In recent years, in response to societal demands, lower environmental impact fuel injection systems (referred to as “F.I. system” below) are becoming mainstream as the fuel supply systems for the engines in saddle type vehicles. Usually, in an F.I system, a fuel pump pumps the fuel from inside a fuel tank to the engine injector.
Within an F.I. system, if the vehicle is driven and the engine is stopped when the engine has reached a high temperature, vaporized fuel (referred to below as vapor) may be generated in the fuel pump or in a pipe connecting the fuel pump and the fuel tank. The vapor may be caught in a filter used for removing the foreign particulates contained in the fuel, or may build up in the pipe and therefore inhibit the flow of fuel. Therefore, in the case where the engine is stopped after reaching a high-temperature, and the engine is restarted after a considerable amount of time has passed since the engine has stopped (referred to below as the “high-temperature restart time”), the vapor becomes the primary cause of degradation in the startup performance.

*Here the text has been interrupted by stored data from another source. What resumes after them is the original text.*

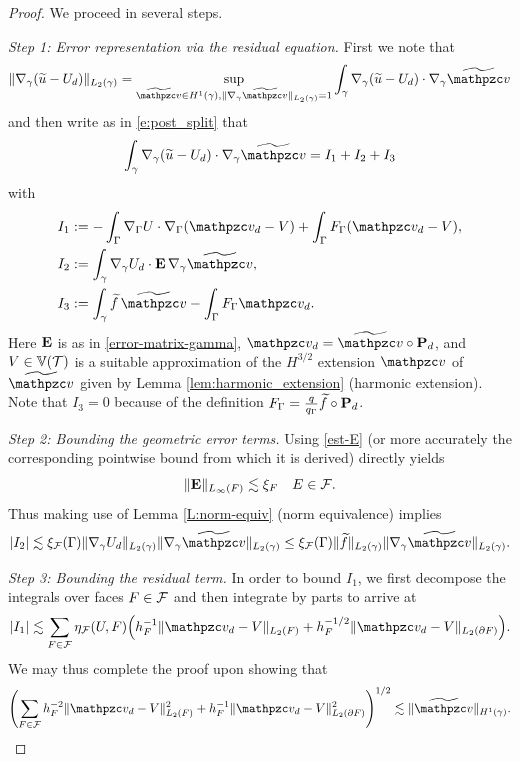 \begin{proof}
We proceed in several steps.

\medskip\noindent
{\it Step 1:  Error representation via the residual equation.}
First we note that
$$
\|\nabla_\gamma(\wu-U_d)\|_{L_2(\gamma)} = \sup_{\wv \in H^1(\gamma), \|\nabla_\gamma \wv\|_{L_2(\gamma)}=1} \int_\gamma \nabla_\gamma(\wu-U_d)\cdot \nabla_\gamma \wv
$$
and then write as in \eqref{e:post_split} that
$$
\int_\gamma \nabla_\gamma(\wu-U_d)\cdot \nabla_\gamma \wv = I_1+I_2+I_3
$$
with
\begin{align*}
I_1& :=-\int_\Gamma \nabla_\Gamma U \cdot \nabla_\Gamma(\tv_d-\tV)+ \int_\Gamma F_\Gamma (\tv_d-\tV),
\\ I_2 & := \int_\gamma \nabla_\gamma U_d \cdot \bE \, \nabla_\gamma \wv,
\\ I_3 & := \int_\gamma \wf \, \wv - \int_\Gamma F_\Gamma \tv_d.
\end{align*}
%
Here ${\bf E}$ is as in \eqref{error-matrix-gamma}, $\tv_d=\wv\circ\bP_d$, and $V\in\mathbb{V}(\mathcal T)$ is a suitable approximation of the $H^{3/2}$ extension $\tv$ of $\wv$ given by Lemma \ref{lem:harmonic_extension} (harmonic extension). Note that $I_3=0$ because of the definition $F_\Gamma=\frac{q}{q_\Gamma} \widetilde{f} \circ {\bf P}_d$.

\medskip\noindent
{\it Step 2:  Bounding the geometric error terms.}
Using \eqref{est-E} (or more accurately the corresponding pointwise bound from which it is derived) directly yields
%
$$\|{\bf E}\|_{L_\infty(F)} \lesssim \xi_F
\quad E\in\mathcal{F}.$$
%
Thus making use of Lemma \ref{L:norm-equiv} (norm equivalence) implies
$$
|I_2| \lesssim \xi_\F(\Gamma) \|\nabla_\gamma U_d\|_{L_2(\gamma)} \|\nabla_\gamma \wv\|_{L_2(\gamma)} \le \xi_\F(\Gamma) \|\wf \|_{L_2(\gamma)} \|\nabla_\gamma \wv\|_{L_2(\gamma)}.
$$

\noindent
{\it Step 3:  Bounding the residual term.}
In order to bound $I_1$, we first decompose the integrals over faces $F\in\mathcal{F}$
and then integrate by parts to arrive at
%
$$
|I_1| \lesssim \sum_{F \in \mathcal{F}} \eta_\F(U,F)\Big(h_F^{-1} \|\tv_d-\tV\|_{L_2(F)} + h_F^{-1/2} \|\tv_d-\tV\|_{L_2(\partial F)}\Big).
$$
%
We may thus complete the proof upon showing that
$$
\left ( \sum_{F \in \mathcal{F}} h_F^{-2} \|\tv_d-\tV\|_{L_2(F)}^2+ h_F^{-1} \|\tv_d-\tV\|_{L_2(\partial F)}^2 \right ) ^{1/2} \lesssim \|\wv \|_{H^1(\gamma)}.
$$


\end{proof}
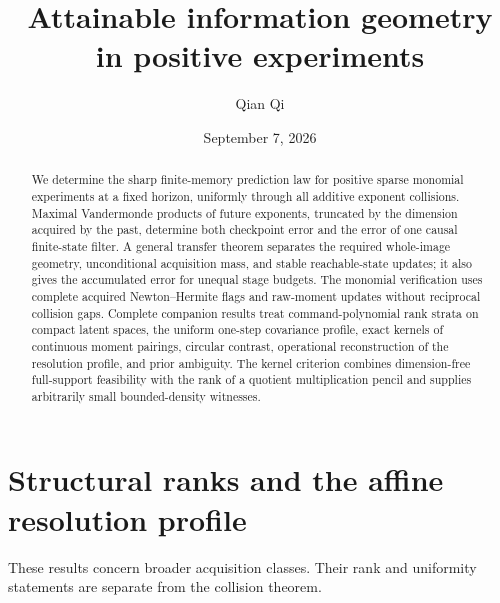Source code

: \documentclass[11pt]{amsart}
\title[Attainable information geometry]{Attainable information geometry\\ in positive experiments}
\author{Qian Qi}
\date{September 7, 2026}
\theoremstyle{definition}\newtheorem{definition}[theorem]{Definition}
\theoremstyle{remark}\newtheorem{remark}[theorem]{Remark}
\begin{document}
\begin{abstract}
We determine the sharp finite-memory prediction law for positive sparse
monomial experiments at a fixed horizon, uniformly through all additive
exponent collisions. Maximal Vandermonde products of future exponents,
truncated by the dimension acquired by the past, determine both
checkpoint error and the error of one causal finite-state filter.
A general transfer theorem separates the required whole-image geometry,
unconditional acquisition mass, and stable reachable-state updates; it
also gives the accumulated error for unequal stage budgets. The monomial
verification uses complete acquired Newton--Hermite flags and raw-moment
updates without reciprocal collision gaps. Complete companion results
treat command-polynomial rank strata on compact latent spaces, the
uniform one-step covariance profile, exact kernels of continuous moment
pairings, circular contrast, operational reconstruction of the resolution
profile, and prior ambiguity. The kernel criterion combines dimension-free
full-support feasibility with the rank of a quotient multiplication
pencil and supplies arbitrarily small bounded-density witnesses.
\end{abstract}
\maketitle











\appendix
\section{Structural ranks and the affine resolution profile}
\label{app:structural}
These results concern broader acquisition classes. Their rank and
uniformity statements are separate from the collision theorem.
\begingroup
\let\section\subsection
\let\subsection\subsubsection
\let\subsubsection\paragraph


\endgroup
\end{document}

For instance, in the fuel supply system described in Japanese Laid-open Patent Publication Number 2011-220160, the fuel pump is placed below the fuel tank. The fuel pump pumps the fuel from inside the fuel tank to the injector. Additionally, a cylindrical filter is placed above the fuel pump. The top end of the filter is formed flat. In other words, the top end of the cylindrical filter is flat and orthogonal to the progression direction of the vapor generated inside the fuel pump. The fuel supply system described in Japanese Laid-open Patent Publication Number 2011-220160 relates to the ability of the vapor to be discharged from the inside of the filter to the outside.
However, merely making the top end of the filter flat and orthogonal may not be adequate for discharging the vapor.
Incidentally, the ease with which the vapor is discharged depends upon the density of the gaps in the filter; the larger the density of the gaps, the easier the vapor is discharged. As the density of the gaps grows larger, the ability to remove foreign particulates deteriorates. If the ability to remove foreign particulates deteriorates, it is possible that the durability of the fuel pump will deteriorate. In other words, it tends to be difficult to increase both the ability to remove foreign particulates and the ability to discharge the vapor. Consequently, startup performance may be limited at a high-temperature restart time.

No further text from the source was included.